As Mental Health Awareness month comes to a close, the Wyoming County Mental Health Department recently hosted a recognition breakfast at Byrncliff Resort & Conference Center, Varysburg.
Awards were given out for Outstanding Business of the Year – Silver Lake Marina, Outstanding Community Member – Village of Warsaw Police Chief Pete Hoffmeister, Outstanding Community Organization – Restore Sexual Assault Services, and a Special Recognition Award was presented to former Mental Health Department Director of Community Services Nancy Balbick.
Silver Lake Marine, 4213 W. Lake Road, Silver Springs, was recognized for offering an opportunity to Joe Jackson. Silver Lake Marine President Quinn Bellamy was able to customize the job for Jackson to be able to help him be gainfully employed.
“My first memory with Joe was at our wedding reception in the showroom 14 years ago,” Bellamy said. “At one point in the reception, after the standard dances, a song came on that I would be prone to dance to. So I was dancing alone at the reception, when lo and behold, cutting the rug with me was Joe Jackson. Now we are together in that same showroom working side by side.”
Hoffmeister was nominated for his integrity.

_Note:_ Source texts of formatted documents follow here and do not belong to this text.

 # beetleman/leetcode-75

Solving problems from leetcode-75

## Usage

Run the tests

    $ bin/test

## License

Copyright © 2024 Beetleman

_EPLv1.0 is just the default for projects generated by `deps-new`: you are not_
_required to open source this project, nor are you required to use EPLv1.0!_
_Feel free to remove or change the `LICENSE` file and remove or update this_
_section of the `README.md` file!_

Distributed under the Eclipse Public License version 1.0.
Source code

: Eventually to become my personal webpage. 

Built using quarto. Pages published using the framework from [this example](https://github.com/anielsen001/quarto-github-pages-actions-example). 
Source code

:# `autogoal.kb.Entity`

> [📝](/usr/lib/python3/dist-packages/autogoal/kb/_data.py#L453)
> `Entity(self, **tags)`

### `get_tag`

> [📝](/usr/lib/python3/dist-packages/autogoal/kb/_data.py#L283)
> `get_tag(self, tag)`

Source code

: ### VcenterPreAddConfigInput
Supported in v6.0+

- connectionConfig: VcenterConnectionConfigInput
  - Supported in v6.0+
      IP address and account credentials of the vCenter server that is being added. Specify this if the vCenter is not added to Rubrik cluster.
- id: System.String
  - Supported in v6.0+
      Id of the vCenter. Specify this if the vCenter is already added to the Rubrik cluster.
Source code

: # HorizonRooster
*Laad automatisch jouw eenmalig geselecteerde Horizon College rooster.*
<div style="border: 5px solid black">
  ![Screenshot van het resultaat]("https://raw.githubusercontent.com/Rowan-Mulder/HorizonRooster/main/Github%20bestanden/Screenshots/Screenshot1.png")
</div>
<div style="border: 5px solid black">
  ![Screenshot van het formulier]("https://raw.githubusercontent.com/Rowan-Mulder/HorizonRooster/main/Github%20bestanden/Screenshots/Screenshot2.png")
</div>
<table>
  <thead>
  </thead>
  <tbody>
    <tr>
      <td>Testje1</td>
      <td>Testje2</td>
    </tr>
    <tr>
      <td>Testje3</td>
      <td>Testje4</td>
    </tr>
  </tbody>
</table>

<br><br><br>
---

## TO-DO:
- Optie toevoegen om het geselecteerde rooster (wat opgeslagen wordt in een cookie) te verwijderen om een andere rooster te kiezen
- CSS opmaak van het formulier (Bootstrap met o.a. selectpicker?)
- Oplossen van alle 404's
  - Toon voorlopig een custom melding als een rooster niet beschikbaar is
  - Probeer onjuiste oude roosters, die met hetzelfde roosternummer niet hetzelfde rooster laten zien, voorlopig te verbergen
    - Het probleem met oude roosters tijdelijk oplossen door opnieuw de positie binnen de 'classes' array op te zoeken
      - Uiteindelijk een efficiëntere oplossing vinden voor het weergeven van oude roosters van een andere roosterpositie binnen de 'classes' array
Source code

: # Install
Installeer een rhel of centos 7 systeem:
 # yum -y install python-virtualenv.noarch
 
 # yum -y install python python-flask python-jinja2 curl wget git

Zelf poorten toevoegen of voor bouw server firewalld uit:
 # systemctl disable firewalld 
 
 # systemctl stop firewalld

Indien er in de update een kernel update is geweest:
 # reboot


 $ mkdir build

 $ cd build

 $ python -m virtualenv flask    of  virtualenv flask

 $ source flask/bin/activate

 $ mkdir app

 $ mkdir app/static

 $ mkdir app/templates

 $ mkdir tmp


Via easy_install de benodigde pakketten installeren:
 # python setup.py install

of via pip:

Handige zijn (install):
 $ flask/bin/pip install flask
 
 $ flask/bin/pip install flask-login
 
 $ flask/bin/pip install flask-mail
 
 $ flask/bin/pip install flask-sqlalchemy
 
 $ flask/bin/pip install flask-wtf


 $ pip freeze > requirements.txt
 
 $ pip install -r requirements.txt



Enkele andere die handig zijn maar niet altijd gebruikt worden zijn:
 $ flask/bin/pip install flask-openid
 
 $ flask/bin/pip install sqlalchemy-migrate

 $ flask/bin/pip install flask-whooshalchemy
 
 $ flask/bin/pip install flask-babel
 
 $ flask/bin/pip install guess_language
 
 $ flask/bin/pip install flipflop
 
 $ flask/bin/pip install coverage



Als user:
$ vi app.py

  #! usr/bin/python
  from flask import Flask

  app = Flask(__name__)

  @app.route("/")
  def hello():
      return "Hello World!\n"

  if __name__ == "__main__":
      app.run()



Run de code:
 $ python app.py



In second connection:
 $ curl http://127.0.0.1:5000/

“We found in this man a place of respect, heart, and help,” Joann Robb said. “He is caring, compassionate, helpful, approachable, and kind-hearted. He can be trusted. We can call upon him for help with the assurance that help will be provided.”
“I surround myself with people who help and they make me look good,” Hoffmeister said. “I was born and raised in Warsaw and will serve the community until the day I retire.”
Restore Sexual Assault Services, specifically Outreach & Education Specialist Lauren Berger, was recognized for the protection and counseling of the most vulnerable in the community and collaborative efforts with assisting organizations.
“While Lauren is always hanging around our meetings, what I remember the most about her was at the 10th anniversary of the Suicide Prevention Walk,” Balbick said. “At the balloon launch, Lauren wrote and spoke a meditation that was important and needed to be heard by the people who were there. Restore is a better organization with her.”
Balbick received special recognition for her impact on thousands of lives throughout her career.
“In the same paper that headlined John F. Kennedy’s assassination in 1963, there was an article written on mental health in which those same words could have been written today,” Gordon Lew said. “We must continue to bring awareness and services to those afflicted with mental health issues – and Nancy does just that."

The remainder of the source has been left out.